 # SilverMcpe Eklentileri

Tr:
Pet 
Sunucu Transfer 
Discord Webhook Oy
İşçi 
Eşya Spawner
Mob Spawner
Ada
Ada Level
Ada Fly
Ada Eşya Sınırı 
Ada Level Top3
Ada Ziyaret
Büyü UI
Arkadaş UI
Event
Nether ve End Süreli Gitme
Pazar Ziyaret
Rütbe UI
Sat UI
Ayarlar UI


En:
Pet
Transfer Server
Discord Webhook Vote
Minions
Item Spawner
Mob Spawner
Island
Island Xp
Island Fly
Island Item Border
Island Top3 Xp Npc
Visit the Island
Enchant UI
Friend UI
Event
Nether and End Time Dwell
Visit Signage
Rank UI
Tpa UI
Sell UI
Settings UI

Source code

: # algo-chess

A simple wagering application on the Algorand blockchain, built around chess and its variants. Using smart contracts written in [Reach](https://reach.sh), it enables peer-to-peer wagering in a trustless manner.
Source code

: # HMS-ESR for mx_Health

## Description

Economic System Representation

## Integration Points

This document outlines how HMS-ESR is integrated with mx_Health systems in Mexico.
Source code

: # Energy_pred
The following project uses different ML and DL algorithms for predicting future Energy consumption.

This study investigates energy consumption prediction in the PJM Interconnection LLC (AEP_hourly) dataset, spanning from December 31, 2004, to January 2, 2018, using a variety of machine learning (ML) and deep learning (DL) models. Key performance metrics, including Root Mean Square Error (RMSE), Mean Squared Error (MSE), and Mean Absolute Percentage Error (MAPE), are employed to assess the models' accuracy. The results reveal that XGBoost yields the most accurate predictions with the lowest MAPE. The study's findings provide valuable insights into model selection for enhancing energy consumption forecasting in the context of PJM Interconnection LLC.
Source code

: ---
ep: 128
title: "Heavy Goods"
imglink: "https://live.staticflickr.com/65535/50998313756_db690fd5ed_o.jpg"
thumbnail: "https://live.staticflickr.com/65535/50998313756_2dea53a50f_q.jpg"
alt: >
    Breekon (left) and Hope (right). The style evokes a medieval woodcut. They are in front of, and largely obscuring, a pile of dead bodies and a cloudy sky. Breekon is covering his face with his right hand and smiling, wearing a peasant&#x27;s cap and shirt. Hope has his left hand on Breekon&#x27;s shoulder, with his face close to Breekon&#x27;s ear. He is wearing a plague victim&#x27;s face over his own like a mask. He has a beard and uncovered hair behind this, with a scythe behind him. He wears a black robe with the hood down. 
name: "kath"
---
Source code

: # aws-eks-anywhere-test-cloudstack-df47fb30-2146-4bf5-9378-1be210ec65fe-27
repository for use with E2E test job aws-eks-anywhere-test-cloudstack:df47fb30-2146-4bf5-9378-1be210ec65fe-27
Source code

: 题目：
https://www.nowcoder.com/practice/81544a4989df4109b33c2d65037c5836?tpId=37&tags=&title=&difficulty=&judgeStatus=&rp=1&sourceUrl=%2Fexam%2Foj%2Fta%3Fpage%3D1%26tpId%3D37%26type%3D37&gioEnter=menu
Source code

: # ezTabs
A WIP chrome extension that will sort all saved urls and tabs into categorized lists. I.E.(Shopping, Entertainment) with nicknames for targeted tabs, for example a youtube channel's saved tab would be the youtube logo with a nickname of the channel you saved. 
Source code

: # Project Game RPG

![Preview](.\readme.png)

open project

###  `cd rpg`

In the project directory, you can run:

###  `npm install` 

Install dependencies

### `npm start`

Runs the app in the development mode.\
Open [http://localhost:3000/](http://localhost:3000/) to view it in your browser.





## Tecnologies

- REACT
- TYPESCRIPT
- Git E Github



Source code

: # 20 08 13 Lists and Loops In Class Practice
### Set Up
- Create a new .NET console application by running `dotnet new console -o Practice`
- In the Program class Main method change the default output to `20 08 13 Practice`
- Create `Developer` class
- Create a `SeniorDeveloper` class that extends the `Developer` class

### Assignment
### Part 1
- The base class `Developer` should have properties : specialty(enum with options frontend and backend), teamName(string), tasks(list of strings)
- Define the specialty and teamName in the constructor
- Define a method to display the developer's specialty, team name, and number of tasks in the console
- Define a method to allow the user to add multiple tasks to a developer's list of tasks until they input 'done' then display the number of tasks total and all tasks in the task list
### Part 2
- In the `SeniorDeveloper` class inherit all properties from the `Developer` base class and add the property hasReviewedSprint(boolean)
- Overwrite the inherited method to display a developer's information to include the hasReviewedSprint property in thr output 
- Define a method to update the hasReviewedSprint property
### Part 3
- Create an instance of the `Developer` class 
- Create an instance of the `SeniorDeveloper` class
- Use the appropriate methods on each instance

= = =

I need the number of lines in the entries that include "test"; please give that number and nothing else.

2